Suppose $\mathfrak{g}$ is a sub-Lie algebra of $\mathfrak{gl}_n$. I want to understand why the Lie group $G\le GL_n(\mathbb{R})$ generated by exponentials of $\mathfrak{g}$ has $\mathfrak{g}$ as its Lie algebra. In other words, supposing that $\prod_{i=1}^m{e^{X_i}} = e^Y$ where $X_i \in \mathfrak{g}$ and $Y \in \mathfrak{gl}_n$ is some small element, why is $Y \in \mathfrak{g}$?
It seems like I should use the Baker-Campbell-Hausdorff formula, but that formula only applies if the $X_i$ are small enough. Which means that the statement is true for a fixed $m$ and small enough $X_i$'s. Maybe there is a way to reduce the general statement to this case?
I thought of assuming $Y \notin \mathfrak{g}$ and continuously changing the values of $X_i,Y$ to get to the case where all the vectors are small and $Y \notin \mathfrak{g}$, but there seem to be too many obstacles to this approach.
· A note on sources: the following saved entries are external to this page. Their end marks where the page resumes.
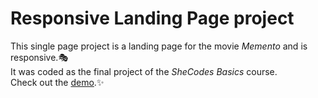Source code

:# Responsive Landing Page project
This single page project is a landing page for the movie *Memento* and is responsive.🎭 
<br>
It was coded as the final project of the *SheCodes Basics* course. 
<br>
Check out the [demo](https://demo-ehyas.github.io/).✨

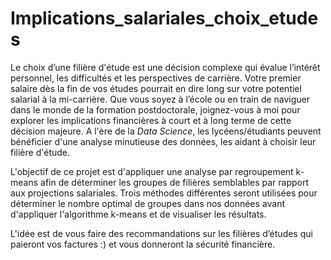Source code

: # Implications_salariales_choix_etudes
Le choix d’une filière d'étude est une décision complexe qui évalue l’intérêt personnel, les difficultés et les perspectives de carrière. Votre premier salaire dès la fin de vos études pourrait en dire long sur votre potentiel salarial à la mi-carrière. Que vous soyez à l’école ou en train de naviguer dans le monde de la formation postdoctorale, joignez-vous à moi pour explorer les implications financières à court et à long terme de cette décision majeure. A l'ère de la *Data Science*, les lycéens/étudiants peuvent bénéficier d'une analyse minutieuse des données, les aidant à choisir leur filière d'étude.

L'objectif de ce projet est d'appliquer une analyse par regroupement k-means afin de déterminer les groupes de filières semblables par rapport aux projections salariales. Trois méthodes différentes seront utilisées pour déterminer le nombre optimal de groupes dans nos données avant d'appliquer l'algorithme k-means et de visualiser les résultats.

L'idée est de vous faire des recommandations sur les filières d’études qui paieront vos factures :) et vous donneront la sécurité financière.
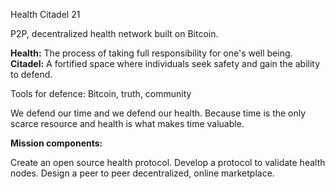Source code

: Health Citadel 21

P2P, decentralized health network built on Bitcoin. 

**Health:** The process of taking full responsibility for one's well being. 
**Citadel:** A fortified space where individuals seek safety and gain the ability to defend. 

Tools for defence: Bitcoin, truth, community

We defend our time and we defend our health. Because time is the only scarce resource and health is what makes time valuable. 

**Mission components:**

Create an open source health protocol.
Develop a protocol to validate health nodes.
Design a peer to peer decentralized, online marketplace.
This is Proposition 8.41 in Fulton and Harris' Representation Theory: A First Course. Their proof uses exactly the Baker-Campbell-Hausdorff formula as you suggest. You only need to consider the case that the $X_i$s are small because every element of $G$ is a product of exponentials where the $X_i$ are small; more formally, $G$ is (connected, hence) generated by an arbitrarily small neighborhood of the identity.